• EXERCISE PROMPT: Would you copy each line of the data below that has "herokuapp"?

··· DATA SUPPLIED ···

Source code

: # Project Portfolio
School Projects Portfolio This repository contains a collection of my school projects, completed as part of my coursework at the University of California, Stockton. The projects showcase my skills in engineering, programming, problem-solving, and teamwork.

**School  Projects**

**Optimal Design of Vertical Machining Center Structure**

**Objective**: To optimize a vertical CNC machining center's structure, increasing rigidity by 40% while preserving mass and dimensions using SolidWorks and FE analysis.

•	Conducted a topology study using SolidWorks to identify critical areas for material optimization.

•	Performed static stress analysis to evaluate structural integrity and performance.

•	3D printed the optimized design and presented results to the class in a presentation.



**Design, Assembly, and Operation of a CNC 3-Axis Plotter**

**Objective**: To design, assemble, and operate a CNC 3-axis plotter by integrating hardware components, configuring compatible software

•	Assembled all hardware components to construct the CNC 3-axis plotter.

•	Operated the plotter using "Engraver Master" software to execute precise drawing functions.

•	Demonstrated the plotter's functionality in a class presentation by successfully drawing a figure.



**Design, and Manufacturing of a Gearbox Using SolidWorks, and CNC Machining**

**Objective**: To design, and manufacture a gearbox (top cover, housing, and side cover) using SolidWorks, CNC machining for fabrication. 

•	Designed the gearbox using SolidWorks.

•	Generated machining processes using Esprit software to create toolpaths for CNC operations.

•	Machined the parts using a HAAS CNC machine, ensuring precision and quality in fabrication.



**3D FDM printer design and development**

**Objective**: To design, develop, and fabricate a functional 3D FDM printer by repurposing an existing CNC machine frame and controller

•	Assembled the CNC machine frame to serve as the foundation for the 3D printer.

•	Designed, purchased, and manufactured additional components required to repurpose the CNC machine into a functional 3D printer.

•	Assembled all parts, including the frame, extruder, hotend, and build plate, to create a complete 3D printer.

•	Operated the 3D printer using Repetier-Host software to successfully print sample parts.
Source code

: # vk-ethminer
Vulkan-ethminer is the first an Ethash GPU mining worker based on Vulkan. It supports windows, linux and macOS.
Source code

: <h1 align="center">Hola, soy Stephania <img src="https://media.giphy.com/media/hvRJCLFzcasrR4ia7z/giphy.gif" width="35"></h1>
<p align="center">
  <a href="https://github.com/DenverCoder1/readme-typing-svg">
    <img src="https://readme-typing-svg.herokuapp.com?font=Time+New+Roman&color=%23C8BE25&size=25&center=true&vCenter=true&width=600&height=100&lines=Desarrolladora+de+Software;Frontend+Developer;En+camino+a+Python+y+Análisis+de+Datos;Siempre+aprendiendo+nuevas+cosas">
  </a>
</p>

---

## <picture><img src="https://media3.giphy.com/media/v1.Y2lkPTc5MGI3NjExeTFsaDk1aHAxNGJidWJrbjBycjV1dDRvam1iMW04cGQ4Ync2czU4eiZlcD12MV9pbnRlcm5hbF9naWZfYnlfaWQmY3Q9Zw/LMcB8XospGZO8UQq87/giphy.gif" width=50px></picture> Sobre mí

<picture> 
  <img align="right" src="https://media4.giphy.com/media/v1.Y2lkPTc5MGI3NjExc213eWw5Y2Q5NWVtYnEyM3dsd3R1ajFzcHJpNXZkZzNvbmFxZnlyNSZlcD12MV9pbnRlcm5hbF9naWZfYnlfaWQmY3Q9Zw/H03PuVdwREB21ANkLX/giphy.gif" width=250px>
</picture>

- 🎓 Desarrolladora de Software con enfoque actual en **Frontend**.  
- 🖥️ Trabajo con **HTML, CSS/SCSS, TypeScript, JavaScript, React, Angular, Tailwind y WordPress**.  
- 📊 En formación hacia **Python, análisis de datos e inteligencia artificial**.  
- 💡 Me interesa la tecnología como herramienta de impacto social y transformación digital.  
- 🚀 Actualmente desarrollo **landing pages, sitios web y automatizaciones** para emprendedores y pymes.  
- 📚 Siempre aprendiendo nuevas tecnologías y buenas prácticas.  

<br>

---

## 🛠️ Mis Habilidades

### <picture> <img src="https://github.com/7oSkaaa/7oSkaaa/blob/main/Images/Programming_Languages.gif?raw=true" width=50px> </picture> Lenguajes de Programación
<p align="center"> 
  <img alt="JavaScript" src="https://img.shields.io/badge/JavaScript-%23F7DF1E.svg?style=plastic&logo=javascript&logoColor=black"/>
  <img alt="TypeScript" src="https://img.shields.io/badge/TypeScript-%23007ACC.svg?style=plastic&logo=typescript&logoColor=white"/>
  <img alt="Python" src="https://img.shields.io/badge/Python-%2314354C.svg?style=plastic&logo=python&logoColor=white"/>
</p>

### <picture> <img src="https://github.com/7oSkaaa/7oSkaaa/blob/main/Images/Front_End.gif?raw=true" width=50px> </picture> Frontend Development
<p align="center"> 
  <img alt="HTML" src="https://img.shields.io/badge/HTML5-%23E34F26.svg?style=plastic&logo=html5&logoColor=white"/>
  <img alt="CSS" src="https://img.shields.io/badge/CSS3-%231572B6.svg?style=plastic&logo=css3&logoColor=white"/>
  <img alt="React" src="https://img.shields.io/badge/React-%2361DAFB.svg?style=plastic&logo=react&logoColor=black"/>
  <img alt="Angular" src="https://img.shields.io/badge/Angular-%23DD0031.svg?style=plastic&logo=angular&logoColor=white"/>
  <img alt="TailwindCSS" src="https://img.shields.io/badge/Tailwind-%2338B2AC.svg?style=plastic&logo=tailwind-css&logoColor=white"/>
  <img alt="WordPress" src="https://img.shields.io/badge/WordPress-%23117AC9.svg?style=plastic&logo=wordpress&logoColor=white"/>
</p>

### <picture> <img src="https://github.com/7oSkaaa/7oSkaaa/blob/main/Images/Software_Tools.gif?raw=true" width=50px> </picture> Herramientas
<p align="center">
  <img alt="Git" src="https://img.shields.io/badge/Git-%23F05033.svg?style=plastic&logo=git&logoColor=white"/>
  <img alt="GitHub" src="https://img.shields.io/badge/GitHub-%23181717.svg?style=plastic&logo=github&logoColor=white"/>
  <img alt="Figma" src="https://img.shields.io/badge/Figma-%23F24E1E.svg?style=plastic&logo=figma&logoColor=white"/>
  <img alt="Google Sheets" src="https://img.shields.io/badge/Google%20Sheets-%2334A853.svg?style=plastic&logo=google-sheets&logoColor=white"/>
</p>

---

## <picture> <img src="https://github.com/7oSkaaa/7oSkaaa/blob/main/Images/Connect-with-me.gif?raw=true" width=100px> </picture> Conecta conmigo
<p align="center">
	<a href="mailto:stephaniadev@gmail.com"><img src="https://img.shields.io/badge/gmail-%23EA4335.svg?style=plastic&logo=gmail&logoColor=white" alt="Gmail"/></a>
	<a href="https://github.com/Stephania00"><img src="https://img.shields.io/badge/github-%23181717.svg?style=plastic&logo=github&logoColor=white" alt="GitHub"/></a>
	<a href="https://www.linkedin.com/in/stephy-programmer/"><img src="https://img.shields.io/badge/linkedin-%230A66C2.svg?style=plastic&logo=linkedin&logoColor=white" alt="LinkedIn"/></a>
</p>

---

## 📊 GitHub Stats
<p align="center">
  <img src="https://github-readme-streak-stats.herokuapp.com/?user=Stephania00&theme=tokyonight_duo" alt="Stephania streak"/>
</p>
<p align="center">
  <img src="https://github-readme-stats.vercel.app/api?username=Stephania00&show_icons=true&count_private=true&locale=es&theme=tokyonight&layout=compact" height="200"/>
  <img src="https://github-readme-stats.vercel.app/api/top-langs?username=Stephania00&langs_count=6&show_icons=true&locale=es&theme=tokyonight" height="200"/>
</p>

···

• EXERCISE RESULT:
    <img src="https://readme-typing-svg.herokuapp.com?font=Time+New+Roman&color=%23C8BE25&size=25&center=true&vCenter=true&width=600&height=100&lines=Desarrolladora+de+Software;Frontend+Developer;En+camino+a+Python+y+Análisis+de+Datos;Siempre+aprendiendo+nuevas+cosas">
  <img src="https://github-readme-streak-stats.herokuapp.com/?user=Stephania00&theme=tokyonight_duo" alt="Stephania streak"/>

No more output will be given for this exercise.